> WHAT YOU ARE ASKED TO DO
From the records below, please repeat exactly the line that has "Всё, хорошо. Давайте", the line that has "Далее, да, и", and every line between them, and nothing else.

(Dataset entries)
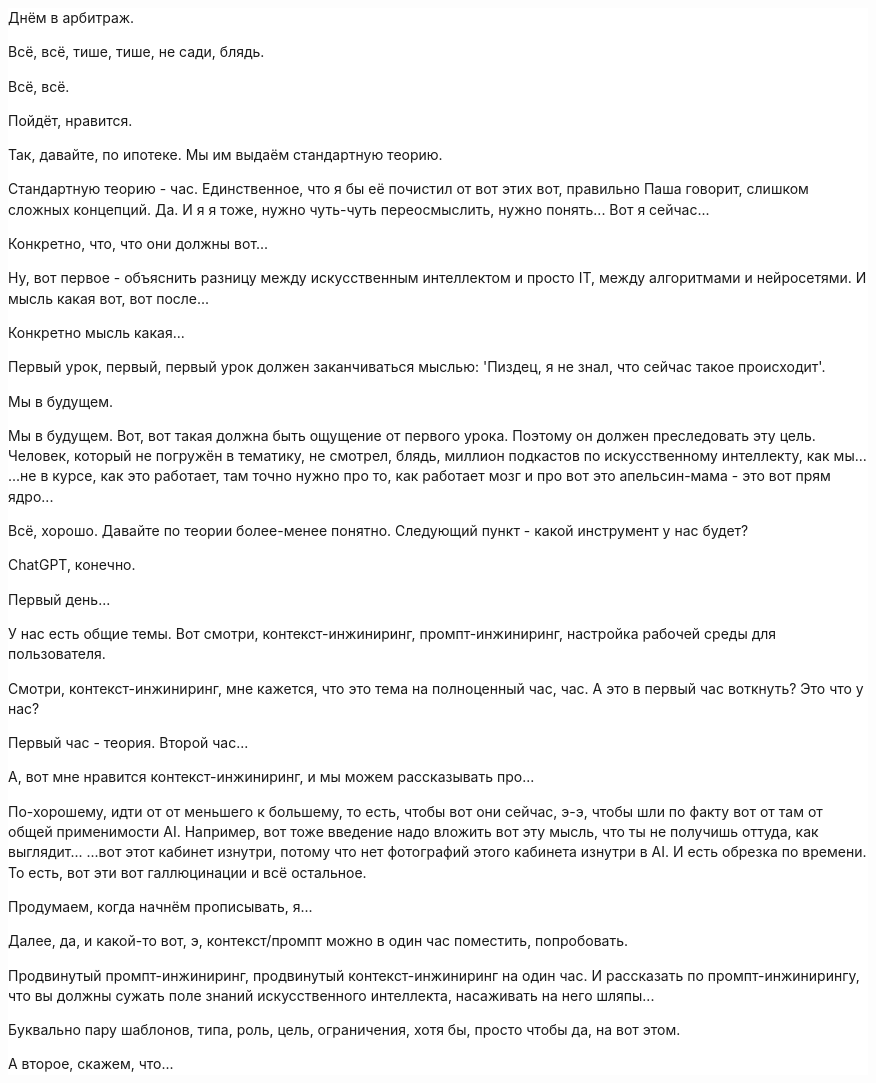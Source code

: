 Днём в арбитраж.

Всё, всё, тише, тише, не сади, блядь.

Всё, всё.

Пойдёт, нравится.

Так, давайте, по ипотеке. Мы им выдаём стандартную теорию.

Стандартную теорию - час. Единственное, что я бы её почистил от вот этих вот, правильно Паша говорит, слишком сложных концепций. Да. И я я тоже, нужно чуть-чуть переосмыслить, нужно понять... Вот я сейчас...

Конкретно, что, что они должны вот...

Ну, вот первое - объяснить разницу между искусственным интеллектом и просто IT, между алгоритмами и нейросетями. И мысль какая вот, вот после...

Конкретно мысль какая...

Первый урок, первый, первый урок должен заканчиваться мыслью: 'Пиздец, я не знал, что сейчас такое происходит'.

Мы в будущем.

Мы в будущем. Вот, вот такая должна быть ощущение от первого урока. Поэтому он должен преследовать эту цель. Человек, который не погружён в тематику, не смотрел, блядь, миллион подкастов по искусственному интеллекту, как мы... ...не в курсе, как это работает, там точно нужно про то, как работает мозг и про вот это апельсин-мама - это вот прям ядро...

Всё, хорошо. Давайте по теории более-менее понятно. Следующий пункт - какой инструмент у нас будет?

ChatGPT, конечно.

Первый день...

У нас есть общие темы. Вот смотри, контекст-инжиниринг, промпт-инжиниринг, настройка рабочей среды для пользователя.

Смотри, контекст-инжиниринг, мне кажется, что это тема на полноценный час, час. А это в первый час воткнуть? Это что у нас?

Первый час - теория. Второй час...

А, вот мне нравится контекст-инжиниринг, и мы можем рассказывать про...

По-хорошему, идти от от меньшего к большему, то есть, чтобы вот они сейчас, э-э, чтобы шли по факту вот от там от общей применимости AI. Например, вот тоже введение надо вложить вот эту мысль, что ты не получишь оттуда, как выглядит... ...вот этот кабинет изнутри, потому что нет фотографий этого кабинета изнутри в AI. И есть обрезка по времени. То есть, вот эти вот галлюцинации и всё остальное.

Продумаем, когда начнём прописывать, я...

Далее, да, и какой-то вот, э, контекст/промпт можно в один час поместить, попробовать.

Продвинутый промпт-инжиниринг, продвинутый контекст-инжиниринг на один час. И рассказать по промпт-инжинирингу, что вы должны сужать поле знаний искусственного интеллекта, насаживать на него шляпы...

Буквально пару шаблонов, типа, роль, цель, ограничения, хотя бы, просто чтобы да, на вот этом.

А второе, скажем, что...
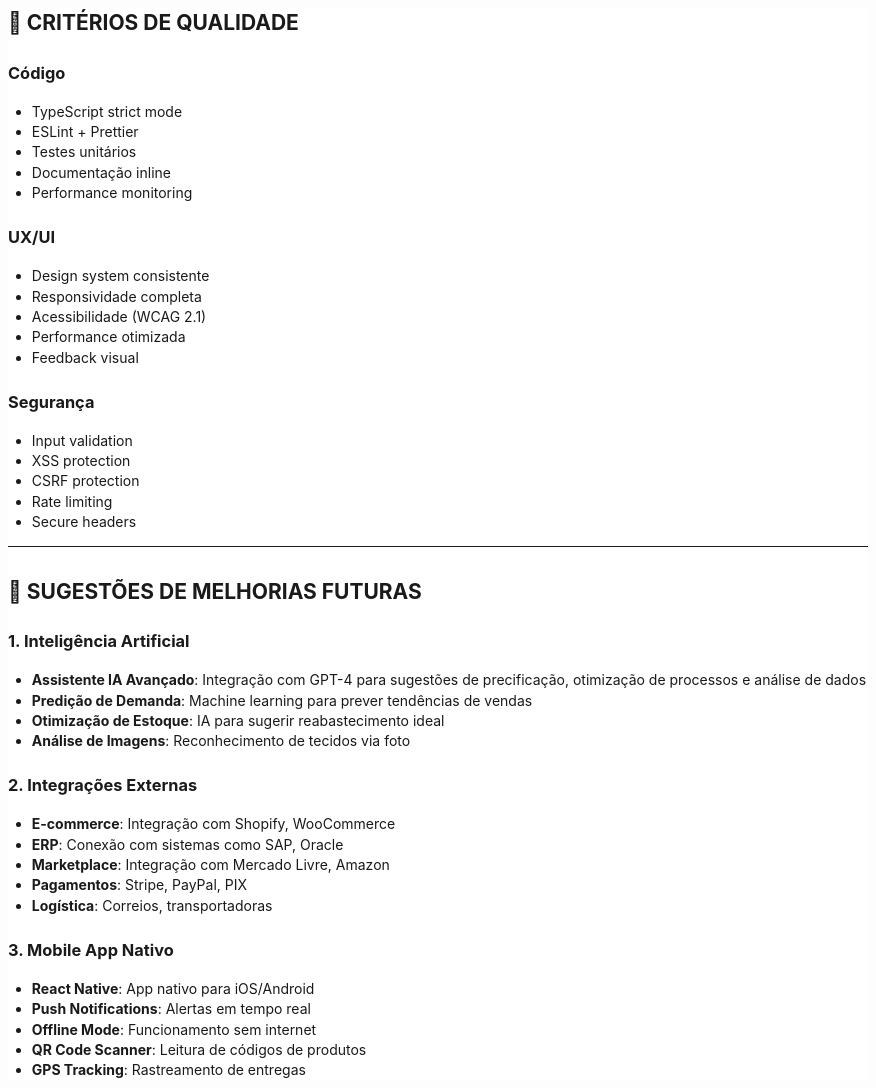 
## 🎯 CRITÉRIOS DE QUALIDADE

### **Código**
- TypeScript strict mode
- ESLint + Prettier
- Testes unitários
- Documentação inline
- Performance monitoring

### **UX/UI**
- Design system consistente
- Responsividade completa
- Acessibilidade (WCAG 2.1)
- Performance otimizada
- Feedback visual

### **Segurança**
- Input validation
- XSS protection
- CSRF protection
- Rate limiting
- Secure headers

---

## 🔮 SUGESTÕES DE MELHORIAS FUTURAS

### **1. Inteligência Artificial**
- **Assistente IA Avançado**: Integração com GPT-4 para sugestões de precificação, otimização de processos e análise de dados
- **Predição de Demanda**: Machine learning para prever tendências de vendas
- **Otimização de Estoque**: IA para sugerir reabastecimento ideal
- **Análise de Imagens**: Reconhecimento de tecidos via foto

### **2. Integrações Externas**
- **E-commerce**: Integração com Shopify, WooCommerce
- **ERP**: Conexão com sistemas como SAP, Oracle
- **Marketplace**: Integração com Mercado Livre, Amazon
- **Pagamentos**: Stripe, PayPal, PIX
- **Logística**: Correios, transportadoras

### **3. Mobile App Nativo**
- **React Native**: App nativo para iOS/Android
- **Push Notifications**: Alertas em tempo real
- **Offline Mode**: Funcionamento sem internet
- **QR Code Scanner**: Leitura de códigos de produtos
- **GPS Tracking**: Rastreamento de entregas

> TASK RESULT
Всё, хорошо. Давайте по теории более-менее понятно. Следующий пункт - какой инструмент у нас будет?

ChatGPT, конечно.

Первый день...

У нас есть общие темы. Вот смотри, контекст-инжиниринг, промпт-инжиниринг, настройка рабочей среды для пользователя.

Смотри, контекст-инжиниринг, мне кажется, что это тема на полноценный час, час. А это в первый час воткнуть? Это что у нас?

Первый час - теория. Второй час...

А, вот мне нравится контекст-инжиниринг, и мы можем рассказывать про...

По-хорошему, идти от от меньшего к большему, то есть, чтобы вот они сейчас, э-э, чтобы шли по факту вот от там от общей применимости AI. Например, вот тоже введение надо вложить вот эту мысль, что ты не получишь оттуда, как выглядит... ...вот этот кабинет изнутри, потому что нет фотографий этого кабинета изнутри в AI. И есть обрезка по времени. То есть, вот эти вот галлюцинации и всё остальное.

Продумаем, когда начнём прописывать, я...

Далее, да, и какой-то вот, э, контекст/промпт можно в один час поместить, попробовать.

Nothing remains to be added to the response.